----- EXTRACTED ENTRIES
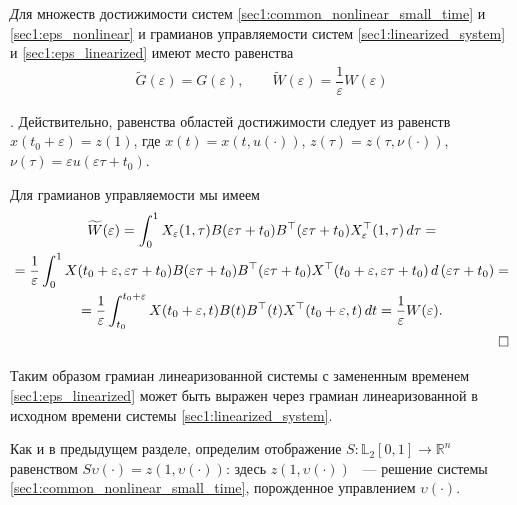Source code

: \documentclass[../main.tex]{subfiles}
\begin{document}
\begin{utv}\label{sec1:utv:connection_with_scaled_system}
    {\textit Для множеств достижимости систем \eqref{sec1:common_nonlinear_small_time} и \eqref{sec1:eps_nonlinear} и грамианов управляемости систем \eqref{sec1:linearized_system} и \eqref{sec1:eps_linearized} имеют место равенства}
    \begin{gather*}
        \widetilde{G}(\varepsilon)=G(\varepsilon),  \qquad
        \widetilde{W}(\varepsilon) = \dfrac{1}{\varepsilon} W(\varepsilon)
    \end{gather*}
\end{utv}

\doc. 
Действительно, равенства областей достижимости следует из равенств $ x(t_0 + \varepsilon) = z(1) $, где $ x(t) = x(t,u(\cdot)) $, $ z(\tau) = z(\tau,\nu(\cdot))  $, $ \nu(\tau) = \varepsilon u(\varepsilon \tau + t_0)  $.

Для грамианов управляемости мы имеем
\begin{gather*}
\begin{gathered}
    \widetilde{W}(\varepsilon) =
        \int_0^1
        X_{ \varepsilon} (1,\tau)
        B(\varepsilon \tau + t_0)
        B^{\top}(\varepsilon \tau + t_0)
        X_{ \varepsilon}^{\top} (1,\tau) \, d\tau = \\
        = \dfrac{1}{\varepsilon}\int_0^1
        X(t_0+\varepsilon,\varepsilon \tau + t_0)
        B(\varepsilon \tau + t_0)
        B^{\top}(\varepsilon \tau + t_0)
        X^{\top}(t_0+\varepsilon,\varepsilon \tau + t_0) \,
        d\left( \varepsilon\tau + t_0\right) = \\ =
        \dfrac{1}{\varepsilon} \int_{t_0}^{t_0+\varepsilon}
        X(t_0+\varepsilon,t)
        B(t)
        B^{\top}(t)
        X^{\top}(t_0+\varepsilon,t) \, dt = \dfrac{1}{\varepsilon} W(\varepsilon). \\ \hfill \square
\end{gathered}
\end{gather*}

Таким образом грамиан линеаризованной системы с замененным временем \eqref{sec1:eps_linearized} может быть выражен через грамиан линеаризованной в исходном времени системы \eqref{sec1:linearized_system}.
        
Как и в предыдущем разделе, определим отображение $S: \mathbb{L}_2[0,1] \rightarrow \mathbb{R}^n $ равенством $S\upsilon(\cdot) = z(1,\upsilon(\cdot))$: здесь $ z(1,\upsilon(\cdot))$ ~--- решение системы \eqref{sec1:common_nonlinear_small_time}, порожденное управлением $\upsilon(\cdot)$. 
 
\end{document}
----------
■ PROBLEM DESCRIPTION:
Could you return all of the entries above exactly, without any images?

■ RESPONSE:
Source code

: \documentclass[../main.tex]{subfiles}
\begin{document}
\begin{utv}\label{sec1:utv:connection_with_scaled_system}
    {\textit Для множеств достижимости систем \eqref{sec1:common_nonlinear_small_time} и \eqref{sec1:eps_nonlinear} и грамианов управляемости систем \eqref{sec1:linearized_system} и \eqref{sec1:eps_linearized} имеют место равенства}
    \begin{gather*}
        \widetilde{G}(\varepsilon)=G(\varepsilon),  \qquad
        \widetilde{W}(\varepsilon) = \dfrac{1}{\varepsilon} W(\varepsilon)
    \end{gather*}
\end{utv}

\doc. 
Действительно, равенства областей достижимости следует из равенств $ x(t_0 + \varepsilon) = z(1) $, где $ x(t) = x(t,u(\cdot)) $, $ z(\tau) = z(\tau,\nu(\cdot))  $, $ \nu(\tau) = \varepsilon u(\varepsilon \tau + t_0)  $.

Для грамианов управляемости мы имеем
\begin{gather*}
\begin{gathered}
    \widetilde{W}(\varepsilon) =
        \int_0^1
        X_{ \varepsilon} (1,\tau)
        B(\varepsilon \tau + t_0)
        B^{\top}(\varepsilon \tau + t_0)
        X_{ \varepsilon}^{\top} (1,\tau) \, d\tau = \\
        = \dfrac{1}{\varepsilon}\int_0^1
        X(t_0+\varepsilon,\varepsilon \tau + t_0)
        B(\varepsilon \tau + t_0)
        B^{\top}(\varepsilon \tau + t_0)
        X^{\top}(t_0+\varepsilon,\varepsilon \tau + t_0) \,
        d\left( \varepsilon\tau + t_0\right) = \\ =
        \dfrac{1}{\varepsilon} \int_{t_0}^{t_0+\varepsilon}
        X(t_0+\varepsilon,t)
        B(t)
        B^{\top}(t)
        X^{\top}(t_0+\varepsilon,t) \, dt = \dfrac{1}{\varepsilon} W(\varepsilon). \\ \hfill \square
\end{gathered}
\end{gather*}

Таким образом грамиан линеаризованной системы с замененным временем \eqref{sec1:eps_linearized} может быть выражен через грамиан линеаризованной в исходном времени системы \eqref{sec1:linearized_system}.
        
Как и в предыдущем разделе, определим отображение $S: \mathbb{L}_2[0,1] \rightarrow \mathbb{R}^n $ равенством $S\upsilon(\cdot) = z(1,\upsilon(\cdot))$: здесь $ z(1,\upsilon(\cdot))$ ~--- решение системы \eqref{sec1:common_nonlinear_small_time}, порожденное управлением $\upsilon(\cdot)$. 
 
\end{document}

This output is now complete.